In a recent trip to Vancouver Island University in Nanaimo, British Columbia, Pitzer College students and staff participated in a mentorship program that emphasizes cultural exchange between indigenous and First Nations students.
The mentorship exchange program, part of a budding relationship between Pitzer and VIU, aims to share cultural knowledge and foster community connection between native students at both institutions. Participants from Pitzer are from a variety of backgrounds, but several had previous experience connecting with native cultures in Vancouver Island and southern California.
The program was made possible through collaboration between VIU's Office of Aboriginal Education and Engagement, staff of Pitzer’s Native Youth to College program, and students from both schools.
Pitzer’s group, which consisted of seven students and four staff, had the opportunity to familiarize themselves with the inner workings of VIU's elders-in-residence program, as well as the ‘Su’luqw’a’ Community Cousins program. Both aim to connect First Nations youth to their heritage and strengthen native communities at VIU.
Group members participated in local cultural events and activities with their hosts, including the blanket exercise, which leads participants through 500 years of indigenous history. According to a press release by VIU, the guests also visited a traditional Snuneymuxw First Nation territory, and attended a presentation about how First Nations protocol is observed at VIU.
Students said the visit was a transformative and eye-opening experience. Pitzer students said they were particularly inspired by VIU’s seamless incorporation of respect for First Nations cultures into their academic environment.
“Native people of the land were able to be a part of those institutions and benefit from those institutions,” Phil Brayley PZ ‘19 said. Brayley was impressed by how well Canada respects and recognizes First Nations communities, and hopes to integrate those attitudes of respect into life at Pitzer.

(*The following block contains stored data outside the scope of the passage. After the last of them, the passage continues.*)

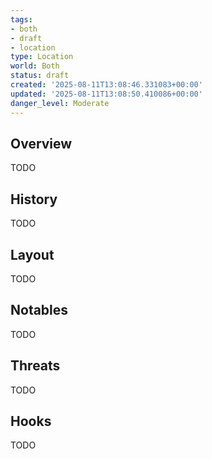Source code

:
 ```yaml
---
tags:
- both
- draft
- location
type: Location
world: Both
status: draft
created: '2025-08-11T13:08:46.331083+00:00'
updated: '2025-08-11T13:08:50.410086+00:00'
danger_level: Moderate
---
```



## Overview

TODO
## History

TODO
## Layout

TODO
## Notables

TODO
## Threats

TODO
## Hooks

TODO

The Pitzer students are hoping to increase awareness of indigenous presence and culture on campus through a variety of tactics, including incorporating native art into campus murals and establishing a talking circle on campus.
Students are “trying to create ways to make Pitzer more accessible for native students, especially in southern California,” Dana Nothnagel PZ ’19 said. “There are a lot of opportunities here at Pitzer that are new, only just starting, and hopefully learning from the people that we met in Canada, we will be able to use that potential to the best of our ability.”
The students’ initiatives will be supported by continued collaboration between the schools. Pitzer is hoping to implement parts of VIU’s elders-in-residence program, and VIU is hoping to establish their version of the Native Youth to College program.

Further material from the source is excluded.